K-band spectra of young stellar candidates in four southern hemisphere clusters have been obtained with the near-infrared spectrograph GNIRS in Gemini South. The clusters are associated with IRAS sources that have colours characteristic of ultracompact HII regions. Spectral types were obtained by comparison of the observed spectra with those of a NIR library; the results include the spectral classification of nine massive stars and seven objects confirmed as background late-type stars. Two of the studied sources have K-band spectra compatible with those characteristic of very hot stars, as inferred from the presence of Civ, Niii, and Nv emission lines at 2.078 micron, 2.116 micron, and 2.100 micron respectively. One of them, I16177 IRS1, has a K-band spectrum similar to that of Cyg OB2 7, an O3If* supergiant star. The nebular K-band spectrum of the associated UC Hii region shows the s-process [Kriii] and [Seiv] high excitation emission lines, previously identified only in planetary nebula.

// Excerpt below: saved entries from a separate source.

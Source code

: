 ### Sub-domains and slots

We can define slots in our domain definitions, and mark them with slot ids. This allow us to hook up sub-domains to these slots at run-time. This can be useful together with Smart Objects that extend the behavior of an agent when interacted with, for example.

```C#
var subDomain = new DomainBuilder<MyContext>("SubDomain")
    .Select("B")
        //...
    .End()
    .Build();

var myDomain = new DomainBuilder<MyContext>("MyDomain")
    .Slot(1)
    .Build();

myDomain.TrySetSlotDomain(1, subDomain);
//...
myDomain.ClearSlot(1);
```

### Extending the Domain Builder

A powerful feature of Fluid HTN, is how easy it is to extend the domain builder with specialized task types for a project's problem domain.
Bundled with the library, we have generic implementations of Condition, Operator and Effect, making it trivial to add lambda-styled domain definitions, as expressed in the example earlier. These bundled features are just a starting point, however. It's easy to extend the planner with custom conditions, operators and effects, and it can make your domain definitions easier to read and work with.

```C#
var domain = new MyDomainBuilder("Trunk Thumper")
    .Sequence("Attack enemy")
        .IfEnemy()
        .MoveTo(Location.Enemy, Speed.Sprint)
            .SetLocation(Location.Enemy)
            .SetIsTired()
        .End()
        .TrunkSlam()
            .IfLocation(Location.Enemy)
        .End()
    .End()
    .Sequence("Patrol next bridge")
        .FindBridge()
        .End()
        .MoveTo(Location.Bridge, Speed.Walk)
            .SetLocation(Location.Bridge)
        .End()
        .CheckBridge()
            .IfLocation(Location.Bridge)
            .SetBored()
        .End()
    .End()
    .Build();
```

One young stellar object (YSO) was found in each cluster, associated with either the main IRAS source or a nearby resolved MSX component, confirming the results obtained from previous NIR photometric surveys. The distances to the stars were derived from their spectral types and previously determined JHK magnitudes; they agree well with the values obtained from the kinematic method, except in the case of IRAS15408-5356, for which the spectroscopic distance is about a factor two smaller than the kinematic value.